┌────────

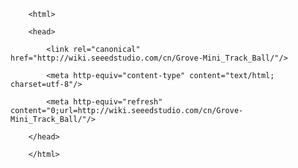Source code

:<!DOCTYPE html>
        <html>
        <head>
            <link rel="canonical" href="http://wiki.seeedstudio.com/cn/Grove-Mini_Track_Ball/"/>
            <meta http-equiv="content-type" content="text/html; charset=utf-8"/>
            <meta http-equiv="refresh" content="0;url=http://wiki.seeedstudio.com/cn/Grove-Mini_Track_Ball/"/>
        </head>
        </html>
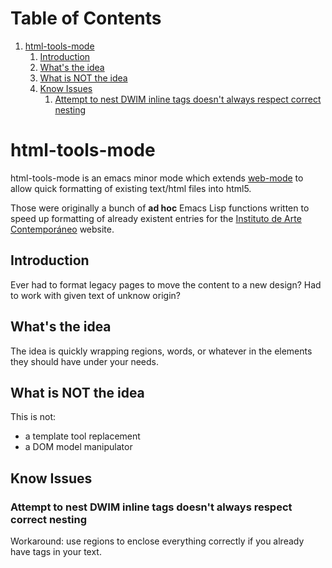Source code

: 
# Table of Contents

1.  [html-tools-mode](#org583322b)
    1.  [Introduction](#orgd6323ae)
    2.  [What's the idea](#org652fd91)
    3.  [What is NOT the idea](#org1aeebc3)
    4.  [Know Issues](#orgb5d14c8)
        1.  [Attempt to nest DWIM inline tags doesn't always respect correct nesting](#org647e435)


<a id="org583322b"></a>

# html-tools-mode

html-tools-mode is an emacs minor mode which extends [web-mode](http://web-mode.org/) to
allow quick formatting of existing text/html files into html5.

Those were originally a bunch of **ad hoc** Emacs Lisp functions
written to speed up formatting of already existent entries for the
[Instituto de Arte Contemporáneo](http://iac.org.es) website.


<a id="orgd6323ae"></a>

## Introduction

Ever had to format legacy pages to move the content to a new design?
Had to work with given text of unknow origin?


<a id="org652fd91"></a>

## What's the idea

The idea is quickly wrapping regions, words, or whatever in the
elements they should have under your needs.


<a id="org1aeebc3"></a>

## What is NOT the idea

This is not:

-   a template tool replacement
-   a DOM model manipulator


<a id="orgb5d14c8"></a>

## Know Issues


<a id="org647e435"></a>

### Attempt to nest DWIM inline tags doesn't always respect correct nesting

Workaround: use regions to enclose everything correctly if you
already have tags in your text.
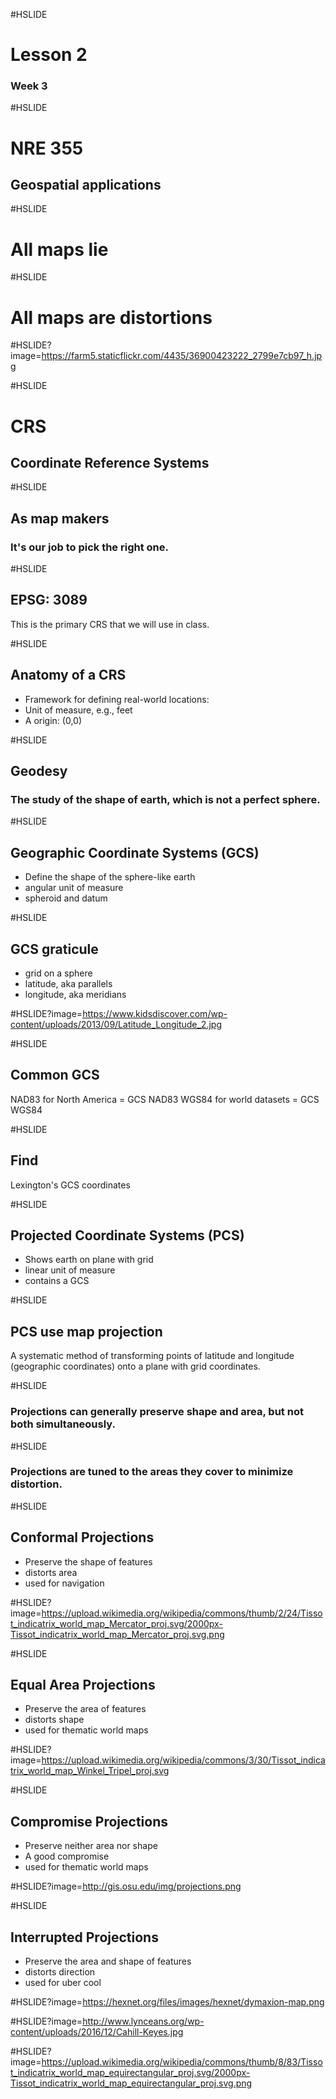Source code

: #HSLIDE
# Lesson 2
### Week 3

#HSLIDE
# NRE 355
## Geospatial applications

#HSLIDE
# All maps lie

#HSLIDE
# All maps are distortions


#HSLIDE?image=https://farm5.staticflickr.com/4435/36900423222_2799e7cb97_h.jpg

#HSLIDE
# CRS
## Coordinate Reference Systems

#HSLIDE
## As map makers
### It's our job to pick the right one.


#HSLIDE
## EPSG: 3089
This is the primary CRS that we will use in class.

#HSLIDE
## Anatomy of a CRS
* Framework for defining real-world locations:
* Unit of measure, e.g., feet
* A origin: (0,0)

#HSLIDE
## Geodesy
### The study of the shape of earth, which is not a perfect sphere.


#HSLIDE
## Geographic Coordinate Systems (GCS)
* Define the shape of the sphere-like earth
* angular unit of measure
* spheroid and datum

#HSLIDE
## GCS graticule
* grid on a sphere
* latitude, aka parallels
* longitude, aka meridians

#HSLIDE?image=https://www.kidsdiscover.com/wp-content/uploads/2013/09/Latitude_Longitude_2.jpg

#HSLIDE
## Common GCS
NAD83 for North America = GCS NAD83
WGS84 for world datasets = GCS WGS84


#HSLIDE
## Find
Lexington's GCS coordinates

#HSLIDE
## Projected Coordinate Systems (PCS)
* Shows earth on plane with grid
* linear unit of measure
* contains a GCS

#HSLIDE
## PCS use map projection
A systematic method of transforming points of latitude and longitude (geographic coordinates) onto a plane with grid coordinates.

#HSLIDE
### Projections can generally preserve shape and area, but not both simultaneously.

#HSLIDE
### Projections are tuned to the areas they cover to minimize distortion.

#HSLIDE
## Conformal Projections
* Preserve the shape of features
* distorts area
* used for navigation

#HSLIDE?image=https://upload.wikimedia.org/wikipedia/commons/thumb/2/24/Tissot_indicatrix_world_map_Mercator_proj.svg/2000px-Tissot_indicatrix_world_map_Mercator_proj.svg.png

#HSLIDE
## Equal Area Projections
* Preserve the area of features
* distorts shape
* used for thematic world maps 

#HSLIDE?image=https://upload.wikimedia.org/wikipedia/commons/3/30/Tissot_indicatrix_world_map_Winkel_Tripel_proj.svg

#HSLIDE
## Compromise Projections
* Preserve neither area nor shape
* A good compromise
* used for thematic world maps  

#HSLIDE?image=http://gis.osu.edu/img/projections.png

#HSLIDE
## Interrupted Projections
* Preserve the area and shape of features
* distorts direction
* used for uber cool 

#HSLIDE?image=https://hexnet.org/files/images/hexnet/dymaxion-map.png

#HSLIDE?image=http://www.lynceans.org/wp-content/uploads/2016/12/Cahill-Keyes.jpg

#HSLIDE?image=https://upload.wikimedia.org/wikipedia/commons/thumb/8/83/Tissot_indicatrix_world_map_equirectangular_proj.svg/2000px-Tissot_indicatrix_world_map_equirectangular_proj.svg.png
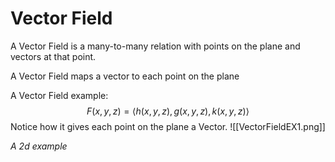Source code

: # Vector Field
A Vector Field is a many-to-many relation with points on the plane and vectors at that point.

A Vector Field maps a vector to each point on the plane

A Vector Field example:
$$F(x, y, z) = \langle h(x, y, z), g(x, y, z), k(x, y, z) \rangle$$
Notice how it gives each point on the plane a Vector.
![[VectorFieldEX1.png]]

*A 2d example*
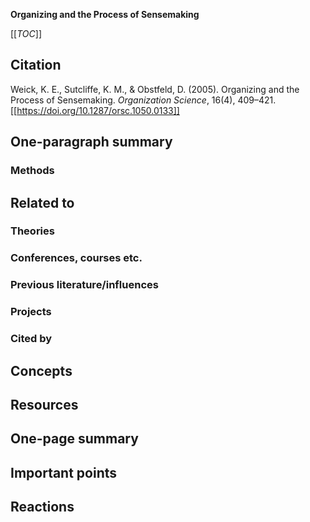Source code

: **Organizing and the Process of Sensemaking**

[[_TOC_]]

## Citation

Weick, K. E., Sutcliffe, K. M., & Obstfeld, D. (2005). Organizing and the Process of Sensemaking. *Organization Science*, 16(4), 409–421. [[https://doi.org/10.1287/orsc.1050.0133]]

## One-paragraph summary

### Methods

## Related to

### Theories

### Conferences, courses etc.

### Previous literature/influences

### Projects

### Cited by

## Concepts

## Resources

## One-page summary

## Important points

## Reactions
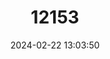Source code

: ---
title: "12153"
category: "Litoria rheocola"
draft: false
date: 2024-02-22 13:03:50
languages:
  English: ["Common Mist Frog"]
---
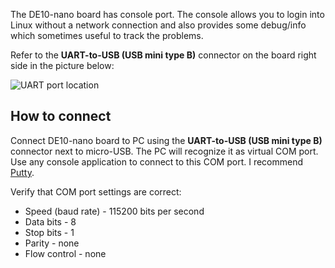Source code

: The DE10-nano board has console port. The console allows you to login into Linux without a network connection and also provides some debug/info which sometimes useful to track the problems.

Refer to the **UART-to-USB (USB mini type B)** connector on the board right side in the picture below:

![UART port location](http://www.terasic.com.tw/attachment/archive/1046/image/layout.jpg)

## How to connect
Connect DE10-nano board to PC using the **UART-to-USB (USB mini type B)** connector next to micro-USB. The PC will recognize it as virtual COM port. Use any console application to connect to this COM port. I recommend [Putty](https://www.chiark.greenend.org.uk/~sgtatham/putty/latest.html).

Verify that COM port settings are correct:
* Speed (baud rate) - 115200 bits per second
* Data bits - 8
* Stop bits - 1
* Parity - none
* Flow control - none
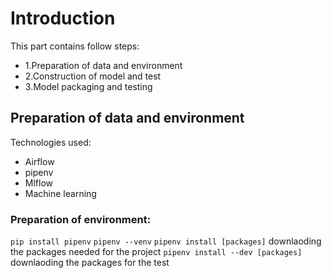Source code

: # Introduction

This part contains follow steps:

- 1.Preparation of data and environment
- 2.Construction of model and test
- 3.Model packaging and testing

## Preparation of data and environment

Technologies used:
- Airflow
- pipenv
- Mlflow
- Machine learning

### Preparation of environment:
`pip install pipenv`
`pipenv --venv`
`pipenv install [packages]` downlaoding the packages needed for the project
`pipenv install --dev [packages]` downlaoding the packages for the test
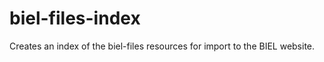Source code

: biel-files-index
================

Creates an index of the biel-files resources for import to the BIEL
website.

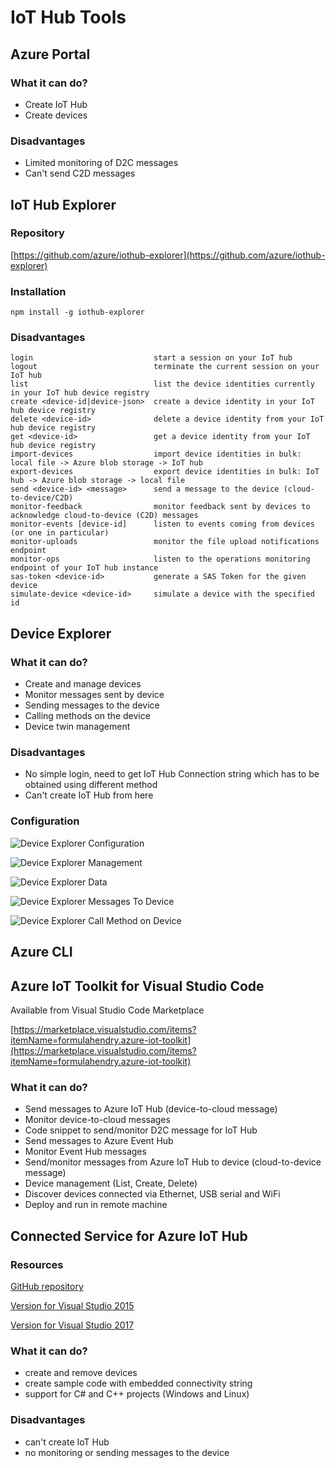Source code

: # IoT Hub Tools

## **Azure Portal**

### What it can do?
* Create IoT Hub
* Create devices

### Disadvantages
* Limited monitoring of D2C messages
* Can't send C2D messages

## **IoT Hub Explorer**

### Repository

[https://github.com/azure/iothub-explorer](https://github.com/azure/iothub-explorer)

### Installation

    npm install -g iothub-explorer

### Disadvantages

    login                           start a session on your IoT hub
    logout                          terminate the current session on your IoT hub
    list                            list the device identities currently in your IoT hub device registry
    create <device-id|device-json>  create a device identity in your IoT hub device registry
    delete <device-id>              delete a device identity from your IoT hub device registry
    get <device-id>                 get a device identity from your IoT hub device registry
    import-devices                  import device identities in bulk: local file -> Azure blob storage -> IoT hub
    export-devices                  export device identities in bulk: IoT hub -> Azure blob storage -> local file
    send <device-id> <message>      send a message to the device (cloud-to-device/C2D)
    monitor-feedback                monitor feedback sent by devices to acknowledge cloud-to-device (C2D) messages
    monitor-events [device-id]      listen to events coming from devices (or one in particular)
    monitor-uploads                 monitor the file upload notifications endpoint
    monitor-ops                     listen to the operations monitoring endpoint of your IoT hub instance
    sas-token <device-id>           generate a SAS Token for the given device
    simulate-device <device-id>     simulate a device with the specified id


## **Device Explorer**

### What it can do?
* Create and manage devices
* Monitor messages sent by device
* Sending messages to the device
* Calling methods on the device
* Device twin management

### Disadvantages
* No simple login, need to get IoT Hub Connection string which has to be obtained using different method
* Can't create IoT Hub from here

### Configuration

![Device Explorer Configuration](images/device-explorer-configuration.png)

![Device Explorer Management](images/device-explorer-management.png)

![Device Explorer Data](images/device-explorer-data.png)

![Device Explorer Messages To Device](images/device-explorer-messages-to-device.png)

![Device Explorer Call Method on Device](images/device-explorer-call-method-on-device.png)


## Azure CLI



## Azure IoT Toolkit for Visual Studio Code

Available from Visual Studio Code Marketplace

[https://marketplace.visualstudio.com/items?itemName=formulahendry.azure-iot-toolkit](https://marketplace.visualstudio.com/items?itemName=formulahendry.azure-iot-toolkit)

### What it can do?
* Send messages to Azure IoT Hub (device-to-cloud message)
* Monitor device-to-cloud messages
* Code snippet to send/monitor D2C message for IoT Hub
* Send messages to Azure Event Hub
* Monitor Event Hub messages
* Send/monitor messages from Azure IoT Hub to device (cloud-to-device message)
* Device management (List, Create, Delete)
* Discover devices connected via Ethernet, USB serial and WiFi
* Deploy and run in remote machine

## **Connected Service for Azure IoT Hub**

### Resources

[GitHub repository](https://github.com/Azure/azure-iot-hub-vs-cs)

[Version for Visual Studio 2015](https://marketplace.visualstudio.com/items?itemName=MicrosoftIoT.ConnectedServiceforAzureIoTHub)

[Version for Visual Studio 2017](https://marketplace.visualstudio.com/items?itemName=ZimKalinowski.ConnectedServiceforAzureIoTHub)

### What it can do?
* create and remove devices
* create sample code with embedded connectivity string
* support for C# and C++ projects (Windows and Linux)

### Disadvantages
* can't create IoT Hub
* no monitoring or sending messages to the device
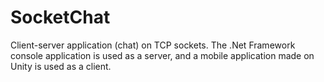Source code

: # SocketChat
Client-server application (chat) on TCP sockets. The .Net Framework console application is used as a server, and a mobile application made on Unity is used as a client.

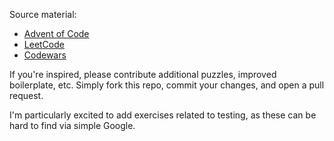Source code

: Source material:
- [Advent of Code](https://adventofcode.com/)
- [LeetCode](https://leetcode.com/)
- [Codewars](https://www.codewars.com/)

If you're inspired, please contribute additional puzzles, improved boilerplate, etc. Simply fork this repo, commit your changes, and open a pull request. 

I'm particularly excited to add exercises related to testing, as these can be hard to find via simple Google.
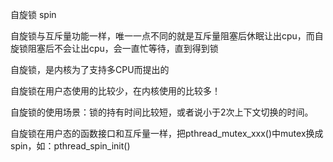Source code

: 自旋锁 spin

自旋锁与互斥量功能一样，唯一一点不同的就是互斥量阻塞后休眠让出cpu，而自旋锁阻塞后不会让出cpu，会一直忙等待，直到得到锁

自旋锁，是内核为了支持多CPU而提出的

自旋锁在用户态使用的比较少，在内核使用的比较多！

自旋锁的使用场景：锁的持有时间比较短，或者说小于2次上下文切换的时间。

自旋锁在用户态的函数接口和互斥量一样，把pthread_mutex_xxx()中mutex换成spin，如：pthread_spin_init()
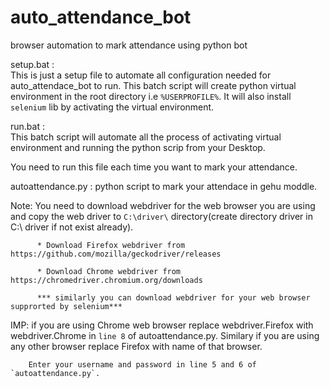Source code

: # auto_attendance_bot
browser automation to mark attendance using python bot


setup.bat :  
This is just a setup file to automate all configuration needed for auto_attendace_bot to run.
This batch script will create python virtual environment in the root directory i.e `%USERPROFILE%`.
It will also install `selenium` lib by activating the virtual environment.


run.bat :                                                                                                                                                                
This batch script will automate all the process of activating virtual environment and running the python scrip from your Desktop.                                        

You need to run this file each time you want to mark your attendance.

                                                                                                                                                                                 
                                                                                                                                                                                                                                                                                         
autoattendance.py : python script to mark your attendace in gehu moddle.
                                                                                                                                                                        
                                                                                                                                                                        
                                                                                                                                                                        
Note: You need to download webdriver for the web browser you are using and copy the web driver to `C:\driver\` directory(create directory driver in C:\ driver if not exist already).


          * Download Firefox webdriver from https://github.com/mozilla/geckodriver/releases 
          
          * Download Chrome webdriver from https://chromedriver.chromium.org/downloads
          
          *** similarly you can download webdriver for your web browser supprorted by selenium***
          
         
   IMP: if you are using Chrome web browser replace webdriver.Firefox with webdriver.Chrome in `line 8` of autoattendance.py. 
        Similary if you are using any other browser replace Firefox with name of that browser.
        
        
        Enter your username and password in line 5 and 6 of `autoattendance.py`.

└────────

Directions: Above is the material; set down exactly its lines from the one containing "already have tags in your text." down to the one containing "## Anatomy of a CRS", both included, leaving out any pictures.

Task answer:
already have tags in your text.
Source code

: #HSLIDE
# Lesson 2
### Week 3

#HSLIDE
# NRE 355
## Geospatial applications

#HSLIDE
# All maps lie

#HSLIDE
# All maps are distortions


#HSLIDE?image=https://farm5.staticflickr.com/4435/36900423222_2799e7cb97_h.jpg

#HSLIDE
# CRS
## Coordinate Reference Systems

#HSLIDE
## As map makers
### It's our job to pick the right one.


#HSLIDE
## EPSG: 3089
This is the primary CRS that we will use in class.

#HSLIDE
## Anatomy of a CRS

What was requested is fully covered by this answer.